#### What is expected:
An exact copy of every record below is needed, with the pictures left out.

#### Provided entries:
==================================================
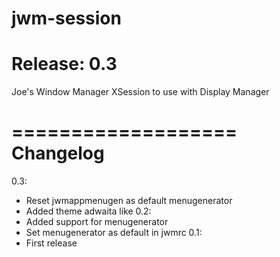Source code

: jwm-session
===================
Release: 0.3
===================

Joe's Window Manager XSession to use with Display Manager


===================
Changelog
===================
0.3:
- Reset jwmappmenugen as default menugenerator
- Added theme adwaita like
0.2:
- Added support for menugenerator
- Set menugenerator as default in jwmrc
0.1:
- First release
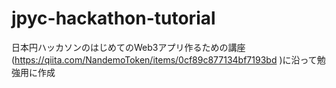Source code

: # jpyc-hackathon-tutorial
日本円ハッカソンのはじめてのWeb3アプリ作るための講座(https://qiita.com/NandemoToken/items/0cf89c877134bf7193bd )に沿って勉強用に作成
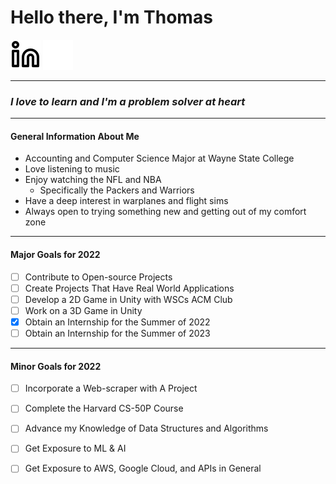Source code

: # Hello there, I'm Thomas

[![LinkedIn](./Img/linkedin-light.svg)](https://www.linkedin.com/in/thomas-marxsen#gh-light-mode-only)
[![LinkedIn](./Img/linkedin-dark.svg)](https://www.linkedin.com/in/thomas-marxsen#gh-dark-mode-only)

---

### *I love to learn and I'm a problem solver at heart*

---

#### General Information About Me

- Accounting and Computer Science Major at Wayne State College
- Love listening to music
- Enjoy watching the NFL and NBA
  - Specifically the Packers and Warriors
- Have a deep interest in warplanes and flight sims
- Always open to trying something new and getting out of my comfort zone

---

#### Major Goals for 2022

- [ ] Contribute to Open-source Projects
- [ ] Create Projects That Have Real World Applications
- [ ] Develop a 2D Game in Unity with WSCs ACM Club
- [ ] Work on a 3D Game in Unity
- [X] Obtain an Internship for the Summer of 2022
- [ ] Obtain an Internship for the Summer of 2023

---

#### Minor Goals for 2022

- [ ] Incorporate a Web-scraper with A Project
- [ ] Complete the Harvard CS-50P Course
- [ ] Advance my Knowledge of Data Structures and Algorithms
- [ ] Get Exposure to ML & AI
- [ ] Get Exposure to AWS, Google Cloud, and APIs in General





<!--
**Nottommy11/Nottommy11** is a ✨ _special_ ✨ repository because its `README.md` (this file) appears on your GitHub profile.

Here are some ideas to get you started:

- 🔭 I’m currently working on ...
- 🌱 I’m currently learning ...
- 👯 I’m looking to collaborate on ...
- 🤔 I’m looking for help with ...
- 💬 Ask me about ...
- 📫 How to reach me: ...
- 😄 Pronouns: ...
- ⚡ Fun fact: ...
-->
==================================================
#### Answer to this task:
Source code

: jwm-session
===================
Release: 0.3
===================

Joe's Window Manager XSession to use with Display Manager


===================
Changelog
===================
0.3:
- Reset jwmappmenugen as default menugenerator
- Added theme adwaita like
0.2:
- Added support for menugenerator
- Set menugenerator as default in jwmrc
0.1:
- First release
Source code

: # jpyc-hackathon-tutorial
日本円ハッカソンのはじめてのWeb3アプリ作るための講座(https://qiita.com/NandemoToken/items/0cf89c877134bf7193bd )に沿って勉強用に作成
Source code

: # Hello there, I'm Thomas

[![LinkedIn](./Img/linkedin-light.svg)](https://www.linkedin.com/in/thomas-marxsen#gh-light-mode-only)
[![LinkedIn](./Img/linkedin-dark.svg)](https://www.linkedin.com/in/thomas-marxsen#gh-dark-mode-only)

---

### *I love to learn and I'm a problem solver at heart*

---

#### General Information About Me

- Accounting and Computer Science Major at Wayne State College
- Love listening to music
- Enjoy watching the NFL and NBA
  - Specifically the Packers and Warriors
- Have a deep interest in warplanes and flight sims
- Always open to trying something new and getting out of my comfort zone

---

#### Major Goals for 2022

- [ ] Contribute to Open-source Projects
- [ ] Create Projects That Have Real World Applications
- [ ] Develop a 2D Game in Unity with WSCs ACM Club
- [ ] Work on a 3D Game in Unity
- [X] Obtain an Internship for the Summer of 2022
- [ ] Obtain an Internship for the Summer of 2023

---

#### Minor Goals for 2022

- [ ] Incorporate a Web-scraper with A Project
- [ ] Complete the Harvard CS-50P Course
- [ ] Advance my Knowledge of Data Structures and Algorithms
- [ ] Get Exposure to ML & AI
- [ ] Get Exposure to AWS, Google Cloud, and APIs in General





<!--
**Nottommy11/Nottommy11** is a ✨ _special_ ✨ repository because its `README.md` (this file) appears on your GitHub profile.

Here are some ideas to get you started:

- 🔭 I’m currently working on ...
- 🌱 I’m currently learning ...
- 👯 I’m looking to collaborate on ...
- 🤔 I’m looking for help with ...
- 💬 Ask me about ...
- 📫 How to reach me: ...
- 😄 Pronouns: ...
- ⚡ Fun fact: ...
-->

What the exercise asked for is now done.